TASK TO COMPLETE:
Return all the lines below exactly. Any picture among them is omitted.

TASK INPUT:
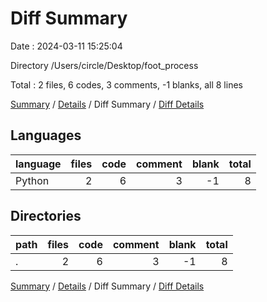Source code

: # Diff Summary

Date : 2024-03-11 15:25:04

Directory /Users/circle/Desktop/foot_process

Total : 2 files,  6 codes, 3 comments, -1 blanks, all 8 lines

[Summary](results.md) / [Details](details.md) / Diff Summary / [Diff Details](diff-details.md)

## Languages
| language | files | code | comment | blank | total |
| :--- | ---: | ---: | ---: | ---: | ---: |
| Python | 2 | 6 | 3 | -1 | 8 |

## Directories
| path | files | code | comment | blank | total |
| :--- | ---: | ---: | ---: | ---: | ---: |
| . | 2 | 6 | 3 | -1 | 8 |

[Summary](results.md) / [Details](details.md) / Diff Summary / [Diff Details](diff-details.md)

EXPECTED OUTPUT:
Source code

: # Diff Summary

Date : 2024-03-11 15:25:04

Directory /Users/circle/Desktop/foot_process

Total : 2 files,  6 codes, 3 comments, -1 blanks, all 8 lines

[Summary](results.md) / [Details](details.md) / Diff Summary / [Diff Details](diff-details.md)

## Languages
| language | files | code | comment | blank | total |
| :--- | ---: | ---: | ---: | ---: | ---: |
| Python | 2 | 6 | 3 | -1 | 8 |

## Directories
| path | files | code | comment | blank | total |
| :--- | ---: | ---: | ---: | ---: | ---: |
| . | 2 | 6 | 3 | -1 | 8 |

[Summary](results.md) / [Details](details.md) / Diff Summary / [Diff Details](diff-details.md)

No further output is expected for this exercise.